Entries supplied
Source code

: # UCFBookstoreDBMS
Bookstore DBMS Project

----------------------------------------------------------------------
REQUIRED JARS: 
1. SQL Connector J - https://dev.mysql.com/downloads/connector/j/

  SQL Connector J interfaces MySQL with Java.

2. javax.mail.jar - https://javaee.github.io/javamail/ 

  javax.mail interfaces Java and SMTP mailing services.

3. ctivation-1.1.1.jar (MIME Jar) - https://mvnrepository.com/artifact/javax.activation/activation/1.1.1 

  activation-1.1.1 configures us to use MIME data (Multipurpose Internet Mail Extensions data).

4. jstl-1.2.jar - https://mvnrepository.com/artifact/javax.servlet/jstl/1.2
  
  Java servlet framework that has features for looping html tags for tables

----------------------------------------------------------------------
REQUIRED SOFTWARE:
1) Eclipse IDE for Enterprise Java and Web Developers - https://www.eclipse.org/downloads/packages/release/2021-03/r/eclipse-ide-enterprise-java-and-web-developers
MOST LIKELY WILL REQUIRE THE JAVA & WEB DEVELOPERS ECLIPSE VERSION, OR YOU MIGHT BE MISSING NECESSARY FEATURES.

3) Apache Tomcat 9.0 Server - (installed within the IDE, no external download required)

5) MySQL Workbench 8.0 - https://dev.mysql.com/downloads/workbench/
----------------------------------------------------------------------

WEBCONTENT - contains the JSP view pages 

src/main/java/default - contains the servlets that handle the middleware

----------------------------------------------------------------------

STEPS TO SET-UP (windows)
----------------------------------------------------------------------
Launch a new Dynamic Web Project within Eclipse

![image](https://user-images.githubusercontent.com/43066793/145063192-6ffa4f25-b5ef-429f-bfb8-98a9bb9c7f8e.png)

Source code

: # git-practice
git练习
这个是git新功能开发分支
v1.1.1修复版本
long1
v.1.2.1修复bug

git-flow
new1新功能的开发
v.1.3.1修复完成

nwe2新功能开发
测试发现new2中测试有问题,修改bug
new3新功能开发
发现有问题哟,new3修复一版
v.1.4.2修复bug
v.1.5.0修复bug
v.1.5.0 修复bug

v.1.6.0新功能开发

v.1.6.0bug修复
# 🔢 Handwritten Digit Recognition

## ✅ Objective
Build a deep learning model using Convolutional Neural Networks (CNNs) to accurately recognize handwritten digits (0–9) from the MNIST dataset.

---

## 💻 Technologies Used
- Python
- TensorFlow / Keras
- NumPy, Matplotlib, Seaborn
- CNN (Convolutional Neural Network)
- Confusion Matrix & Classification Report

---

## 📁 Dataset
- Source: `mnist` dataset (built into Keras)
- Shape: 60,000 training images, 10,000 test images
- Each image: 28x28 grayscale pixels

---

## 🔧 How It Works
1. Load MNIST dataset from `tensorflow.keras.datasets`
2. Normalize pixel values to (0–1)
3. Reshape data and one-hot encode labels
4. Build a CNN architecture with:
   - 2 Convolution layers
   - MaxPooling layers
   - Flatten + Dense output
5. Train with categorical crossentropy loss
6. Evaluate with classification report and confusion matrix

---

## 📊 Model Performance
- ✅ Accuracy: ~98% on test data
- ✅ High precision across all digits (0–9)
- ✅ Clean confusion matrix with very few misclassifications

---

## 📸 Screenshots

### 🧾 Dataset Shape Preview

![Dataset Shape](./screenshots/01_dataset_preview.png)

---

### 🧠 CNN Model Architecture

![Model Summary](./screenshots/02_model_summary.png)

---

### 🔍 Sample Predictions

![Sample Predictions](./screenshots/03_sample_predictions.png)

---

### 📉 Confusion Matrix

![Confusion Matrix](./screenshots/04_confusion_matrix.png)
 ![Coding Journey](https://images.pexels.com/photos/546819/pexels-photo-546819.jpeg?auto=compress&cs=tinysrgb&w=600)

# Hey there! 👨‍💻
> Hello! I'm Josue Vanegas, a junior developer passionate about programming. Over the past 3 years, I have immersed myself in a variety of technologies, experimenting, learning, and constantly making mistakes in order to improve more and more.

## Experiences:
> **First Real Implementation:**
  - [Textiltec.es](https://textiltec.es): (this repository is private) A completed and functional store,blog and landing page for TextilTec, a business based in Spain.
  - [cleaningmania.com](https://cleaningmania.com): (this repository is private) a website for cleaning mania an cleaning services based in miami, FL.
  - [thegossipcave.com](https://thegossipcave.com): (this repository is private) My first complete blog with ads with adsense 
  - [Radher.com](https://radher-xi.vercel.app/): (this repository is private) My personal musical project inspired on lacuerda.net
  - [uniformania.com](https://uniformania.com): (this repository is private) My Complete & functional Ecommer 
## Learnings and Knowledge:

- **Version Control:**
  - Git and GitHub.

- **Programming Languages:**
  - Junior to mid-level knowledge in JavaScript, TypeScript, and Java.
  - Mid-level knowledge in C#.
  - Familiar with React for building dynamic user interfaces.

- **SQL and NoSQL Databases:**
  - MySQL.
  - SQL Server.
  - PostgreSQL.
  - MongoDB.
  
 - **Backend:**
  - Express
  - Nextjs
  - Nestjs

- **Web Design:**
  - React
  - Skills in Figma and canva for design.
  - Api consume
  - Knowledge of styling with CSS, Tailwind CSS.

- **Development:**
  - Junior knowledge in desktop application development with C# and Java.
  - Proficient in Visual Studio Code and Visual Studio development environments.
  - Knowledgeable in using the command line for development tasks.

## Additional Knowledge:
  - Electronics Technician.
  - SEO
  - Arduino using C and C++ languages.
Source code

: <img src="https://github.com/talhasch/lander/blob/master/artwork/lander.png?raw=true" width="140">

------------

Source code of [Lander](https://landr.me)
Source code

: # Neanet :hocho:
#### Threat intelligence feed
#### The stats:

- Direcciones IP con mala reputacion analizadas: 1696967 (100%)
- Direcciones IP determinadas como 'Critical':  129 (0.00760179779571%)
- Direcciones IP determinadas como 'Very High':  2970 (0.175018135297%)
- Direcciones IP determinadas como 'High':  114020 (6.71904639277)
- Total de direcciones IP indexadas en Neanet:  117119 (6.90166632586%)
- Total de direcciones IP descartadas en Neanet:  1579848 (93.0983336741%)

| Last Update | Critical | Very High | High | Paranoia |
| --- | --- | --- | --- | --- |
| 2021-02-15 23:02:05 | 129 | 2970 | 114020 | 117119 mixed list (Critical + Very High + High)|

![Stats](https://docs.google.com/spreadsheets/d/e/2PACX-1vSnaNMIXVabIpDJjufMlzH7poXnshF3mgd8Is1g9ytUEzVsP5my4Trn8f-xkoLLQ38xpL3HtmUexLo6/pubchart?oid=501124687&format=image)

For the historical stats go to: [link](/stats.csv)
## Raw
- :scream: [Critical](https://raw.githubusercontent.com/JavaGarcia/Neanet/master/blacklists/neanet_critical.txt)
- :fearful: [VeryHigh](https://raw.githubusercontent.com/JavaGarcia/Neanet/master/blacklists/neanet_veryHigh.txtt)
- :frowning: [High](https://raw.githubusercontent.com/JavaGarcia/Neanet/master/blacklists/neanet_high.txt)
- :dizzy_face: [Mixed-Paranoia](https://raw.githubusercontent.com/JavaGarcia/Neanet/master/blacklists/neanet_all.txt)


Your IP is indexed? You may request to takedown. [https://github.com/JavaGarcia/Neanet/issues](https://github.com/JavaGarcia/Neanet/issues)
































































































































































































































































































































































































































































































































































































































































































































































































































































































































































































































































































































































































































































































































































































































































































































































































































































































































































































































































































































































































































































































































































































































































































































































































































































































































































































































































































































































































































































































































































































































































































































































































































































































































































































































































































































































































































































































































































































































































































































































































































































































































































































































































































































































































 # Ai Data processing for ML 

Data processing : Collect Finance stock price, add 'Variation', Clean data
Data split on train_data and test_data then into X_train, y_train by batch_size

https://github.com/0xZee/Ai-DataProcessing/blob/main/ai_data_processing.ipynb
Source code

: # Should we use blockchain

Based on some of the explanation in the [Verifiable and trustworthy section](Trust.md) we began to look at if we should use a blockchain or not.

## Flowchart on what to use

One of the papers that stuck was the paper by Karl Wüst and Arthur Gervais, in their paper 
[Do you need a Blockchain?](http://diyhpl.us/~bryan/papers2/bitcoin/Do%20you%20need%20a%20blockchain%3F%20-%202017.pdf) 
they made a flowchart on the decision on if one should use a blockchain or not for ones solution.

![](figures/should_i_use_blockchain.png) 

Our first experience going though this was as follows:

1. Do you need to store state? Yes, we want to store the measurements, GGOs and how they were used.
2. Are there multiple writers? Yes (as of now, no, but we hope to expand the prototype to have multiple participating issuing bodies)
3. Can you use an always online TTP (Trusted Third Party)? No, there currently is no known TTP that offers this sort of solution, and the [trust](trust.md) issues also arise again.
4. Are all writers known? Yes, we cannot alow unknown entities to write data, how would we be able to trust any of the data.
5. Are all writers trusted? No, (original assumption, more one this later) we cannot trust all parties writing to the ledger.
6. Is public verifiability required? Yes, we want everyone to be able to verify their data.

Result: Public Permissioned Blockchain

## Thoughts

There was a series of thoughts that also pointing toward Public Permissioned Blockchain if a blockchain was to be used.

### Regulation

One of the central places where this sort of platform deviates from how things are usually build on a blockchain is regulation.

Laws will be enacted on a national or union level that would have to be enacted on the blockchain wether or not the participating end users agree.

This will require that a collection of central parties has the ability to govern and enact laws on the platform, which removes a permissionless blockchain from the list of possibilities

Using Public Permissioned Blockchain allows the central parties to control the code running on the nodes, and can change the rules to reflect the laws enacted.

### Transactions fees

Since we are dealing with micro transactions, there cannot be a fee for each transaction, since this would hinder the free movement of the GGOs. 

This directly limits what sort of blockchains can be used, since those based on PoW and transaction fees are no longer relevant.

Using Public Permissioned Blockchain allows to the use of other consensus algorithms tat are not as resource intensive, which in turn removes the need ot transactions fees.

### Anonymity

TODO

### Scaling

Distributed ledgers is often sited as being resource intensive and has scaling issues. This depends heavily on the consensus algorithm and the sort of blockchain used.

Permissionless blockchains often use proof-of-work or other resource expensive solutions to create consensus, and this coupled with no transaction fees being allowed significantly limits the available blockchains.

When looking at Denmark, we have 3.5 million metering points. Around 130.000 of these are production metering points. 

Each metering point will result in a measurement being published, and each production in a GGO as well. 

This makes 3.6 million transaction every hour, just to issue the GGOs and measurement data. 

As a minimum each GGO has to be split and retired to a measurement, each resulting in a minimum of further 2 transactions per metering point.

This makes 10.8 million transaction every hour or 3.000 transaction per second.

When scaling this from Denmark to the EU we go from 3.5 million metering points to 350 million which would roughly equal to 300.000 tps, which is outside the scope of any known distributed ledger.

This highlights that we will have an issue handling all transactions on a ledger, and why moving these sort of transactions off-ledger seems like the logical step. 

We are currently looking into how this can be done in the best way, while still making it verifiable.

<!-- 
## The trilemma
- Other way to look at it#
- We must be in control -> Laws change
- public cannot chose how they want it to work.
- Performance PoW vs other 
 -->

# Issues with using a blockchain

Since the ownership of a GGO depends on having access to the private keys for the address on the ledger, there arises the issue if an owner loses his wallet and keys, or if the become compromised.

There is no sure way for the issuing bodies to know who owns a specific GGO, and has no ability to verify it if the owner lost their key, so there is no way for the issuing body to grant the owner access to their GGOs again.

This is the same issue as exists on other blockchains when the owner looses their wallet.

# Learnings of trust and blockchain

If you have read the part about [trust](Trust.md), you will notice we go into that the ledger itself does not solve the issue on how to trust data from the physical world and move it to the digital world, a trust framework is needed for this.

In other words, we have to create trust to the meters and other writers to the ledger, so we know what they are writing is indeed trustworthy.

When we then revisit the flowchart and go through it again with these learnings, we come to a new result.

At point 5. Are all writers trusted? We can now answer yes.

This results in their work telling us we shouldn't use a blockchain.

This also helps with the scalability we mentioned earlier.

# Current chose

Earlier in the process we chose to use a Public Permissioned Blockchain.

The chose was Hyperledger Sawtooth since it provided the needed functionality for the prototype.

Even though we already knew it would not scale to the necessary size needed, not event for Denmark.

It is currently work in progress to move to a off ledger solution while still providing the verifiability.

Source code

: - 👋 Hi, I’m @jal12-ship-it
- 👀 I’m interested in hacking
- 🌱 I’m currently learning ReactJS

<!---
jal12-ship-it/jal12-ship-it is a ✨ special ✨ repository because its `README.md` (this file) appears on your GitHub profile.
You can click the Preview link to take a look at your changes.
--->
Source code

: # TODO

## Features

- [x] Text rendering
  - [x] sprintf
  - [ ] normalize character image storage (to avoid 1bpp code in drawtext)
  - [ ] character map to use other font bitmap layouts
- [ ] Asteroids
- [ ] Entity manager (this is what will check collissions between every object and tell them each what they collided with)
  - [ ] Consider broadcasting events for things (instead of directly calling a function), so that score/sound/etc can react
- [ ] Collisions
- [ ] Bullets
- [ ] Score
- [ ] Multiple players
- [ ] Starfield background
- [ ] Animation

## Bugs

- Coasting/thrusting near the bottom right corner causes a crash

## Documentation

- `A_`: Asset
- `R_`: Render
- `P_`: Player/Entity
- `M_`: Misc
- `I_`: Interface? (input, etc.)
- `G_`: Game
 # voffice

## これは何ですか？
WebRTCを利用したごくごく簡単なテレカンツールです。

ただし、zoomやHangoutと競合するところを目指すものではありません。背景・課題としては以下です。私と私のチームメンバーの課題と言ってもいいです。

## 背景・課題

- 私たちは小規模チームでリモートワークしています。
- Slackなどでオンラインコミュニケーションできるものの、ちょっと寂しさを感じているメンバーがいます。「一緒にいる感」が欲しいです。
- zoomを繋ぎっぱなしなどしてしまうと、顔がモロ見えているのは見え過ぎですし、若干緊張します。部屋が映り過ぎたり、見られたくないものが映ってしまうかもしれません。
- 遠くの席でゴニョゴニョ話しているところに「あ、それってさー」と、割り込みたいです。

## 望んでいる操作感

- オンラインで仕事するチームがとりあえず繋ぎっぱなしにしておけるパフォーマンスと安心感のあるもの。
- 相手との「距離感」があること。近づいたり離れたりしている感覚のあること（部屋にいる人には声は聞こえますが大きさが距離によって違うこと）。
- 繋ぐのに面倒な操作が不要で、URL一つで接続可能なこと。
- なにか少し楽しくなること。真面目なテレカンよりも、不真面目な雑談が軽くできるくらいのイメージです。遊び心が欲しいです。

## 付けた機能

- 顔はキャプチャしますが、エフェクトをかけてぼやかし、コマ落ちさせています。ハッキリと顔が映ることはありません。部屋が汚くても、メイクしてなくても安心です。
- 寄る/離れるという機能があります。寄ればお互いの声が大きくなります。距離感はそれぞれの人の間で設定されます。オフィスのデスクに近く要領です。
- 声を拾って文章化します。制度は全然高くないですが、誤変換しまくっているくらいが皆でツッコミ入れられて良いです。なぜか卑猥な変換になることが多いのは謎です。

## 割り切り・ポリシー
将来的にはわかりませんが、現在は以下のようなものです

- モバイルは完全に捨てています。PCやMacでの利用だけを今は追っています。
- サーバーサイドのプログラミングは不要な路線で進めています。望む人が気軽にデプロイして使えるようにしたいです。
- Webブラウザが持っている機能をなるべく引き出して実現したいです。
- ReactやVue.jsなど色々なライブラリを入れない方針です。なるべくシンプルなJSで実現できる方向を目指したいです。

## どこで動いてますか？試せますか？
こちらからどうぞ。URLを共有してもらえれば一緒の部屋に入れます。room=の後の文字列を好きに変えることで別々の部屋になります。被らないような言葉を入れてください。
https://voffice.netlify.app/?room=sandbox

Problem statement
Give back exactly the lines above, from the line containing "6. Is public" through the line containing "This directly limits", with both end lines and nothing more.

Result of this task
6. Is public verifiability required? Yes, we want everyone to be able to verify their data.

Result: Public Permissioned Blockchain

## Thoughts

There was a series of thoughts that also pointing toward Public Permissioned Blockchain if a blockchain was to be used.

### Regulation

One of the central places where this sort of platform deviates from how things are usually build on a blockchain is regulation.

Laws will be enacted on a national or union level that would have to be enacted on the blockchain wether or not the participating end users agree.

This will require that a collection of central parties has the ability to govern and enact laws on the platform, which removes a permissionless blockchain from the list of possibilities

Using Public Permissioned Blockchain allows the central parties to control the code running on the nodes, and can change the rules to reflect the laws enacted.

### Transactions fees

Since we are dealing with micro transactions, there cannot be a fee for each transaction, since this would hinder the free movement of the GGOs. 

This directly limits what sort of blockchains can be used, since those based on PoW and transaction fees are no longer relevant.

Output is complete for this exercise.